● **YOUR GOAL**: Repeat the records word for word, excluding any picture.

● **DATA SHOWN**:
------------------------------------

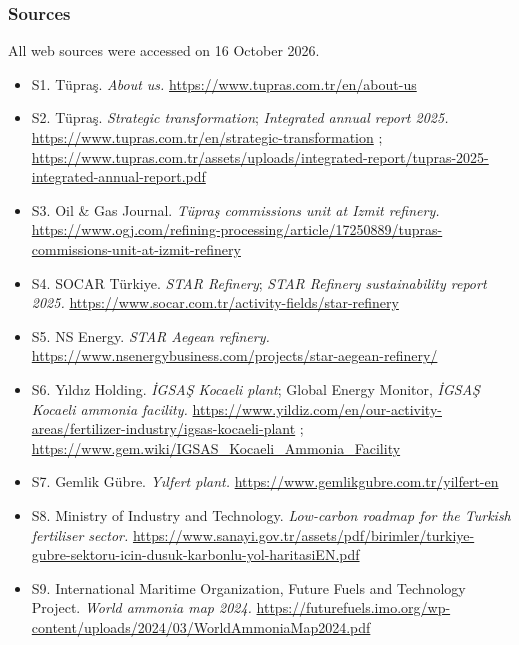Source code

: \documentclass[11pt,a4paper]{article}
\begin{document}
\subsubsection{Sources}

All web sources were accessed on 16 October 2026.

\begin{itemize}\setlength\itemsep{1pt}

  \item S1. Tüpraş. \textit{About us.} \url{https://www.tupras.com.tr/en/about-us}

  \item S2. Tüpraş. \textit{Strategic transformation}; \textit{Integrated annual report 2025.} \url{https://www.tupras.com.tr/en/strategic-transformation} ; \url{https://www.tupras.com.tr/assets/uploads/integrated-report/tupras-2025-integrated-annual-report.pdf}

  \item S3. Oil \& Gas Journal. \textit{Tüpraş commissions unit at Izmit refinery.} \url{https://www.ogj.com/refining-processing/article/17250889/tupras-commissions-unit-at-izmit-refinery}

  \item S4. SOCAR Türkiye. \textit{STAR Refinery}; \textit{STAR Refinery sustainability report 2025.} \url{https://www.socar.com.tr/activity-fields/star-refinery}

  \item S5. NS Energy. \textit{STAR Aegean refinery.} \url{https://www.nsenergybusiness.com/projects/star-aegean-refinery/}

  \item S6. Yıldız Holding. \textit{İGSAŞ Kocaeli plant}; Global Energy Monitor, \textit{İGSAŞ Kocaeli ammonia facility.} \url{https://www.yildiz.com/en/our-activity-areas/fertilizer-industry/igsas-kocaeli-plant} ; \url{https://www.gem.wiki/IGSAS_Kocaeli_Ammonia_Facility}

  \item S7. Gemlik Gübre. \textit{Yılfert plant.} \url{https://www.gemlikgubre.com.tr/yilfert-en}

  \item S8. Ministry of Industry and Technology. \textit{Low-carbon roadmap for the Turkish fertiliser sector.} \url{https://www.sanayi.gov.tr/assets/pdf/birimler/turkiye-gubre-sektoru-icin-dusuk-karbonlu-yol-haritasiEN.pdf}

  \item S9. International Maritime Organization, Future Fuels and Technology Project. \textit{World ammonia map 2024.} \url{https://futurefuels.imo.org/wp-content/uploads/2024/03/WorldAmmoniaMap2024.pdf}


\end{itemize}
\end{document}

------------------------------------

● **SOLUTION**:
Source code

: \documentclass[11pt,a4paper]{article}
\begin{document}
\subsubsection{Sources}

All web sources were accessed on 16 October 2026.

\begin{itemize}\setlength\itemsep{1pt}

  \item S1. Tüpraş. \textit{About us.} \url{https://www.tupras.com.tr/en/about-us}

  \item S2. Tüpraş. \textit{Strategic transformation}; \textit{Integrated annual report 2025.} \url{https://www.tupras.com.tr/en/strategic-transformation} ; \url{https://www.tupras.com.tr/assets/uploads/integrated-report/tupras-2025-integrated-annual-report.pdf}

  \item S3. Oil \& Gas Journal. \textit{Tüpraş commissions unit at Izmit refinery.} \url{https://www.ogj.com/refining-processing/article/17250889/tupras-commissions-unit-at-izmit-refinery}

  \item S4. SOCAR Türkiye. \textit{STAR Refinery}; \textit{STAR Refinery sustainability report 2025.} \url{https://www.socar.com.tr/activity-fields/star-refinery}

  \item S5. NS Energy. \textit{STAR Aegean refinery.} \url{https://www.nsenergybusiness.com/projects/star-aegean-refinery/}

  \item S6. Yıldız Holding. \textit{İGSAŞ Kocaeli plant}; Global Energy Monitor, \textit{İGSAŞ Kocaeli ammonia facility.} \url{https://www.yildiz.com/en/our-activity-areas/fertilizer-industry/igsas-kocaeli-plant} ; \url{https://www.gem.wiki/IGSAS_Kocaeli_Ammonia_Facility}

  \item S7. Gemlik Gübre. \textit{Yılfert plant.} \url{https://www.gemlikgubre.com.tr/yilfert-en}

  \item S8. Ministry of Industry and Technology. \textit{Low-carbon roadmap for the Turkish fertiliser sector.} \url{https://www.sanayi.gov.tr/assets/pdf/birimler/turkiye-gubre-sektoru-icin-dusuk-karbonlu-yol-haritasiEN.pdf}

  \item S9. International Maritime Organization, Future Fuels and Technology Project. \textit{World ammonia map 2024.} \url{https://futurefuels.imo.org/wp-content/uploads/2024/03/WorldAmmoniaMap2024.pdf}


\end{itemize}
\end{document}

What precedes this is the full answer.